Wednesday, April 16, 2008

Daddy-Long-Legs by Jean Webster




Daddy-Long-Legs by Jean Webster


Review by Natalie Smith, our new regular contributor

I found Daddy-Long-Legs in a paperback reprint on the shelf of the YA section of my library – and loved it so much that ten years later I special-ordered copy and ended up with a second edition, published in 1912! Daddy-Long-Legs begins on the first Wednesday of the month, the day on which The Trustees visit the John Grier Home. It’s an orphanage where Jerusha Abbot lives with ninety-six other children, but she’s seventeen and on the brink of being thrust out into the world, and doesn’t quite know what will become of her. One of The Trustees is a philanthropist, and after reading an essay she’d written about “Blue Wednesday”, decides to send her to college to become a great writer.

The first chapter of this story is told in third person, but the rest of it is a compilation of all the letters Judy, as she decides to call herself, sends to her benefactor, whom she decides to call “Daddy-Long-Legs”. The letters are rich and full of all the innocence and excitement that comes of being seventeen in this era, and from being free for the first time in her life from her usual duties to the John Grier Home. Taking care of one person is considerably easier than taking care of eleven small children – and Judy really enjoys almost every aspect of her independent college life.

Some of my favorite things about this sweet book are the way I learned so much about the historical time period through the things Judy writes, and the similarities between my own college experience and Judy’s. There are about ninety years between Judy’s college days and my own, and while there were definitely some things that haven’t endured the years, overall I found more similarities between fictional Judy and real-life me than I was expecting.
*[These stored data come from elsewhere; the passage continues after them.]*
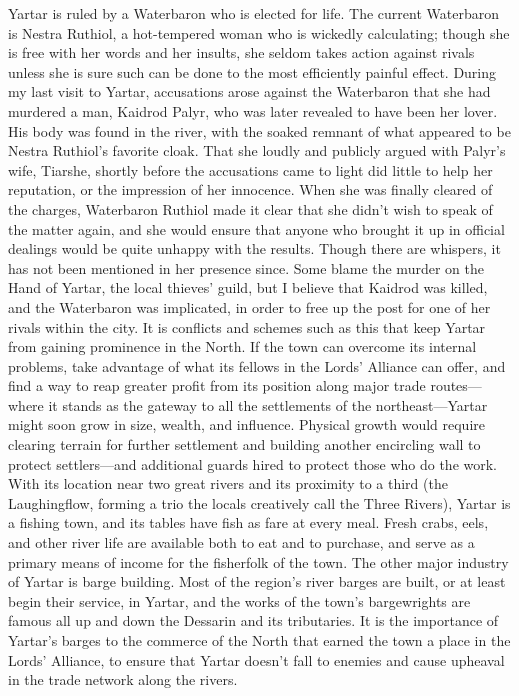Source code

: \documentclass[10pt,a4paper,twoside,twocolumn,openany,bg=print,nodeprecatedcode]{dndbook}
\begin{document}
Yartar is ruled by a Waterbaron who is elected for life. The current Waterbaron is Nestra Ruthiol, a hot-tempered woman who is wickedly calculating; though she is free with her words and her insults, she seldom takes action against rivals unless she is sure such can be done to the most efficiently painful effect. During my last visit to Yartar, accusations arose against the Waterbaron that she had murdered a man, Kaidrod Palyr, who was later revealed to have been her lover. His body was found in the river, with the soaked remnant of what appeared to be Nestra Ruthiol's favorite cloak. That she loudly and publicly argued with Palyr's wife, Tiarshe, shortly before the accusations came to light did little to help her reputation, or the impression of her innocence. When she was finally cleared of the charges, Waterbaron Ruthiol made it clear that she didn't wish to speak of the matter again, and she would ensure that anyone who brought it up in official dealings would be quite unhappy with the results. Though there are whispers, it has not been mentioned in her presence since. Some blame the murder on the Hand of Yartar, the local thieves' guild, but I believe that Kaidrod was killed, and the Waterbaron was implicated, in order to free up the post for one of her rivals within the city.
It is conflicts and schemes such as this that keep Yartar from gaining prominence in the North. If the town can overcome its internal problems, take advantage of what its fellows in the Lords' Alliance can offer, and find a way to reap greater profit from its position along major trade routes—where it stands as the gateway to all the settlements of the northeast—Yartar might soon grow in size, wealth, and influence. Physical growth would require clearing terrain for further settlement and building another encircling wall to protect settlers—and additional guards hired to protect those who do the work.
With its location near two great rivers and its proximity to a third (the Laughingflow, forming a trio the locals creatively call the Three Rivers), Yartar is a fishing town, and its tables have fish as fare at every meal. Fresh crabs, eels, and other river life are available both to eat and to purchase, and serve as a primary means of income for the fisherfolk of the town.
The other major industry of Yartar is barge building. Most of the region's river barges are built, or at least begin their service, in Yartar, and the works of the town's bargewrights are famous all up and down the Dessarin and its tributaries. It is the importance of Yartar's barges to the commerce of the North that earned the town a place in the Lords' Alliance, to ensure that Yartar doesn't fall to enemies and cause upheaval in the trade network along the rivers.
\end{document}
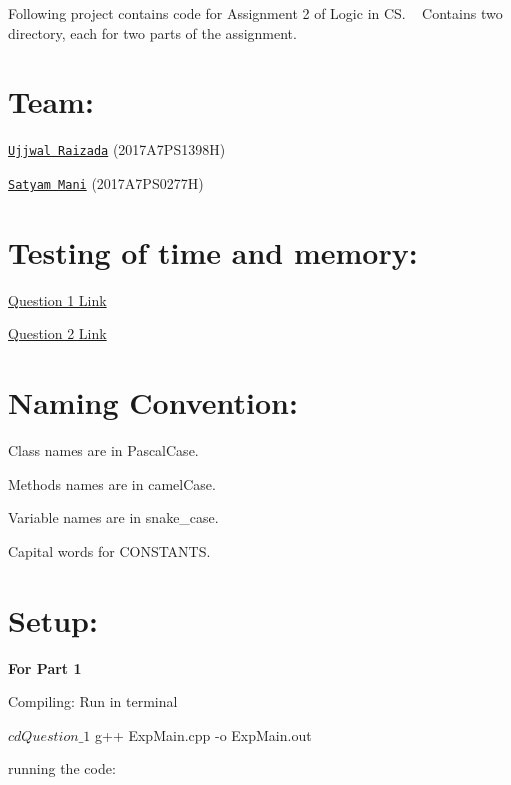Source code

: Following project contains code for Assignment 2 of Logic in CS. ~\newline
Contains two directory, each for two parts of the assignment.

\section*{Team\+:}


\begin{DoxyEnumerate}
\item \href{http://github.com/ujjwalrox}{\tt Ujjwal Raizada} (2017\+A7\+P\+S1398H)
\item \href{http://github.com/sat13mani}{\tt Satyam Mani} (2017\+A7\+P\+S0277H)
\end{DoxyEnumerate}

\section*{Testing of time and memory\+:}


\begin{DoxyEnumerate}
\item \hyperlink{md_Question_1_testcases_for_Question_1}{Question 1 Link}
\item \hyperlink{md_Question_2_testcases_for_Question_2}{Question 2 Link}
\end{DoxyEnumerate}

\section*{Naming Convention\+:}


\begin{DoxyEnumerate}
\item Class names are in {\ttfamily Pascal\+Case}.
\item Methods names are in {\ttfamily camel\+Case}.
\item Variable names are in {\ttfamily snake\+\_\+case}.
\item Capital words for {\ttfamily C\+O\+N\+S\+T\+A\+N\+TS}.
\end{DoxyEnumerate}

\section*{Setup\+:}

{\bfseries For Part 1}


\begin{DoxyEnumerate}
\item Compiling\+: Run in terminal~\newline
 
\begin{DoxyCode}
$ cd Question\_1
$ g++ ExpMain.cpp -o ExpMain.out
\end{DoxyCode}

\item running the code\+: 

\end{DoxyEnumerate}

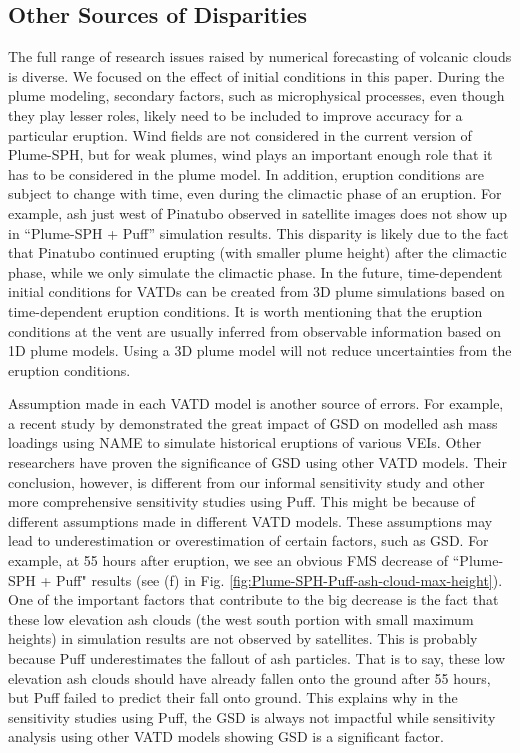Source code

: \documentclass[utf8]{frontiersSCNS} %
\begin{document}
\subsection{Other Sources of Disparities}
The full range of research issues raised by numerical forecasting of volcanic clouds is diverse. We focused on the effect of initial conditions in this paper. During the plume modeling, secondary factors, such as microphysical processes, even though they play lesser roles, likely need to be included to improve accuracy for a particular eruption. Wind fields are not considered in the current version of Plume-SPH, but for weak plumes, wind plays an important enough role that it has to be considered in the plume model. In addition, eruption conditions are subject to change with time, even during the climactic phase of an eruption. For example, ash just west of Pinatubo observed in satellite images does not show up in ``Plume-SPH + Puff'' simulation results. This disparity is likely due to the fact that Pinatubo continued erupting (with smaller plume height) after the climactic phase, while we only simulate the climactic phase. In the future, time-dependent initial conditions for VATDs can be created from 3D plume simulations based on time-dependent eruption conditions. It is worth mentioning that the eruption conditions at the vent are usually inferred from observable information based on 1D plume models. Using a 3D plume model will not reduce uncertainties from the eruption conditions.

Assumption made in each VATD model is another source of errors. For example, a recent study by \citet{osman2020sensitivity} demonstrated the great impact of GSD on modelled ash mass loadings using NAME\citep{jones2007uk} to simulate historical eruptions of various VEIs. Other researchers \citep{beckett2015sensitivity,scollo2008parametric} have proven the significance of GSD using other VATD models. Their conclusion, however, is different from our informal sensitivity study and other more comprehensive sensitivity studies using Puff. This might be because of different assumptions made in different VATD models. These assumptions may lead to underestimation or overestimation of certain factors, such as GSD. For example, at 55 hours after eruption, we see an obvious FMS decrease of ``Plume-SPH + Puff"  results (see (f) in Fig. \ref{fig:Plume-SPH-Puff-ash-cloud-max-height}). One of the important factors that contribute to the big decrease is the fact that these low elevation ash clouds (the west south portion with small maximum heights) in simulation results are not observed by satellites. This is probably because Puff underestimates the fallout of ash particles. That is to say, these low elevation ash clouds should have already fallen onto the ground after 55 hours, but Puff failed to predict their fall onto ground. This explains why in the sensitivity studies using Puff, the GSD is always not impactful while sensitivity analysis using other VATD models showing GSD is a significant factor.
\end{document}
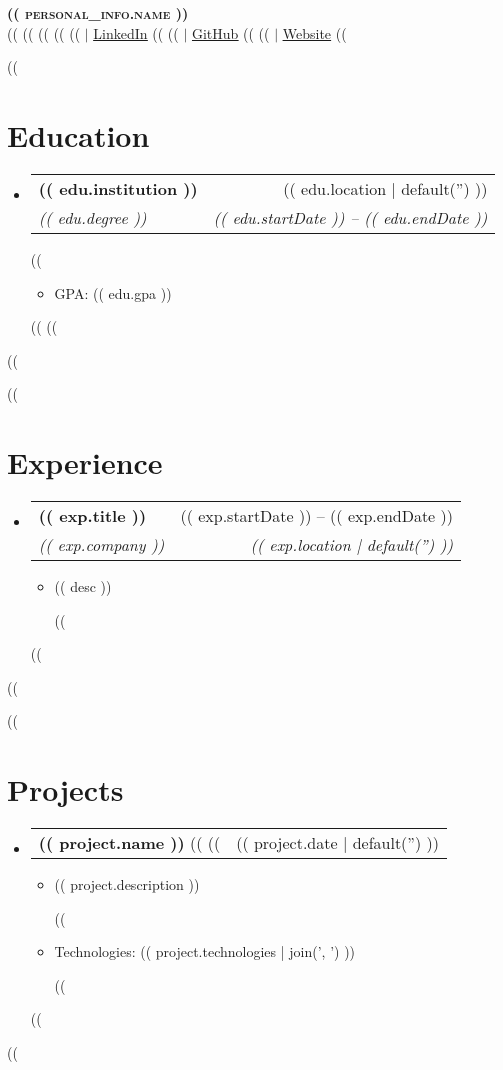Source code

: \documentclass[letterpaper,11pt]{article}
\makeatletter
\newcommand{\resumeItem}[1]{
  \item\small{
    {#1 \vspace{-2pt}}
  }
}
\newcommand{\resumeSubheading}[4]{
  \vspace{-2pt}\item
    \begin{tabular*}{0.97\textwidth}[t]{l@{\extracolsep{\fill}}r}
      \textbf{#1} & #2 \\
      \textit{\small#3} & \textit{\small #4} \\
    \end{tabular*}\vspace{-7pt}
}
\newcommand{\resumeProjectHeading}[2]{
    \item
    \begin{tabular*}{0.97\textwidth}{l@{\extracolsep{\fill}}r}
      \small#1 & #2 \\
    \end{tabular*}\vspace{-7pt}
}
\newcommand{\resumeSubHeadingListStart}{\begin{itemize}[leftmargin=0.15in, label={}]}
\newcommand{\resumeSubHeadingListEnd}{\end{itemize}}
\newcommand{\resumeItemListStart}{\begin{itemize}}
\newcommand{\resumeItemListEnd}{\end{itemize}\vspace{-5pt}}
\makeatother
\begin{document}
\begin{center}
    \textbf{\Huge \scshape (( personal_info.name ))} \\ \vspace{1pt}
    \small 
    ((%
    ((%
        ((%
    ((%
    ((%
        $|$ \href{(( personal_info.linkedin ))}{\underline{LinkedIn}}
    ((%
    ((%
        $|$ \href{(( personal_info.github ))}{\underline{GitHub}}
    ((%
    ((%
        $|$ \href{(( personal_info.website ))}{\underline{Website}}
    ((%
\end{center}

((%
\section{Education}
  \resumeSubHeadingListStart
    ((%
    \resumeSubheading
      {(( edu.institution ))}{(( edu.location | default('') ))}
      {(( edu.degree ))}{(( edu.startDate )) -- (( edu.endDate ))}
      ((%
      \resumeItemListStart
        \resumeItem{GPA: (( edu.gpa ))}
      \resumeItemListEnd
      ((%
    ((%
  \resumeSubHeadingListEnd
((%

((%
\section{Experience}
  \resumeSubHeadingListStart
    ((%
    \resumeSubheading
      {(( exp.title ))}{(( exp.startDate )) -- (( exp.endDate ))}
      {(( exp.company ))}{(( exp.location | default('') ))}
      \resumeItemListStart
        ((%
        \resumeItem{(( desc ))}
        ((%
      \resumeItemListEnd
    ((%
  \resumeSubHeadingListEnd
((%

((%
\section{Projects}
    \resumeSubHeadingListStart
      ((%
      \resumeProjectHeading
          {\textbf{(( project.name ))} 
          ((%
          ((%
          }{(( project.date | default('') ))}
          \resumeItemListStart
            \resumeItem{(( project.description ))}
            ((%
            \resumeItem{Technologies: (( project.technologies | join(', ') ))}
            ((%
          \resumeItemListEnd
      ((%
    \resumeSubHeadingListEnd
((%
\end{document}

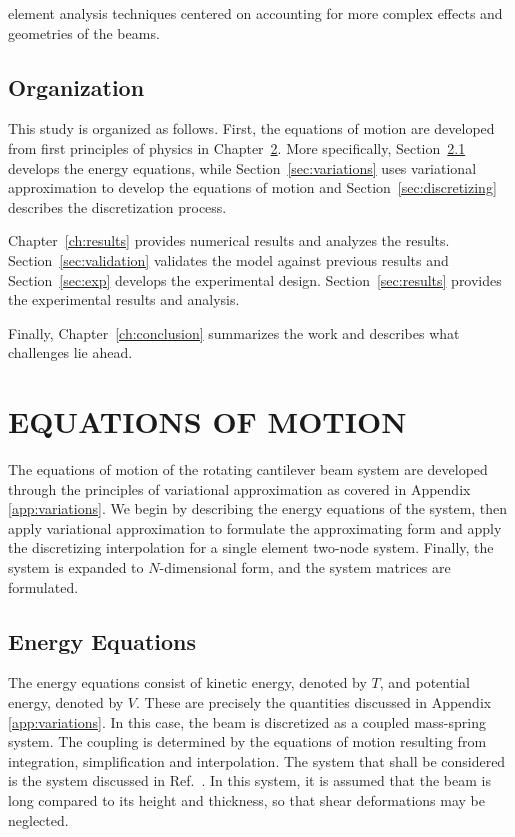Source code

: element analysis techniques centered on accounting for more complex effects and geometries of the beams.

\section{Organization}
This study is organized as follows. First, the equations of motion are developed from first principles of physics in Chapter~\ref{chap:eom}. More specifically, Section~\ref{sec:energy_eqns} develops the energy equations, while Section~\ref{sec:variations} uses variational approximation to develop the equations of motion and Section~\ref{sec:discretizing} describes the discretization process.

Chapter~\ref{ch:results} provides numerical results and analyzes the results. Section~\ref{sec:validation} validates the model against previous results and Section~\ref{sec:exp} develops the experimental design. Section~\ref{sec:results} provides the experimental results and analysis.

Finally, Chapter~\ref{ch:conclusion} summarizes the work and describes what challenges lie ahead.

\chapter{EQUATIONS OF MOTION}
\label{chap:eom}
The equations of motion of the rotating cantilever beam system are developed through the principles of variational approximation as covered in Appendix \ref{app:variations}. We begin by describing the energy equations of the system, then apply variational approximation to formulate the approximating form and apply the discretizing interpolation for a single element two-node system. Finally, the system is expanded to $N$-dimensional form, and the system matrices are formulated. 

\section{Energy Equations}
\label{sec:energy_eqns}
The energy equations consist of kinetic energy, denoted by $T$, and potential energy, denoted by $V$. These are precisely the quantities discussed in Appendix \ref{app:variations}. In this case, the beam is discretized as a coupled mass-spring system. The coupling is determined by the equations of motion resulting from integration, simplification and interpolation. The system that shall be considered is the system discussed in Ref.~\cite{chung2002dynamic}. In this system, it is assumed that the beam is long compared to its height and thickness, so that shear deformations may be neglected.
I recommend this book to ANYONE who enjoys Anne. It’s much faster-paced, but the tone is very similar to L.M. Montgomery. And if you don’t know who Anne is (heaven forbid!), you should read her, too!

8 Comments:

Paige Y. said...

I really loved this book! I also loved its sequel called Dear Enemy. It's set at the orphanage Judy grew up in and the main character is her college friend Sally. There are one or two places where it is obvious that our views on disabled people have changed (there's a place were Sally calls some of her children "defective") but such opinions were the norm at the time the book was written.

joelandnatalie said...

Hurray! I've never even thought that Jean Webster might have written another -- thanks for the information.

Laura H said...

I read this book on your recommendation and really enjoyed it. It does have and "Anne" feel to it. I love this kind of book. Any other books like this come to mind.

Connie Onnie said...

Did you know that there is a musical loosely based on the book, it even has the same name? With Fred Astair & Leslie Caron, I have not read the book so I can not tell you how they compare my guess is not a whole lot.
http://en.wikipedia.org/wiki/Daddy_Long_Legs_(film)

Ms. Yingling said...

I remember liking this as a student but being rather disturbed by the older man being interested in the school girl as I got older. I am reluctant to recommend it to students. Perhaps I should reread it.

Little Willow said...

Though I liked the basic concept of this book, even as a child, I was disturbed that she ended up romantically involved with her father figure.

Anonymous said...

I read this book and I didn't really like it. Actually, I thought it was quite bad.

Melissa said...

I Love this book! I found it when I was in high school, and bought it later as an adult for my own home library! The sequel is good as well.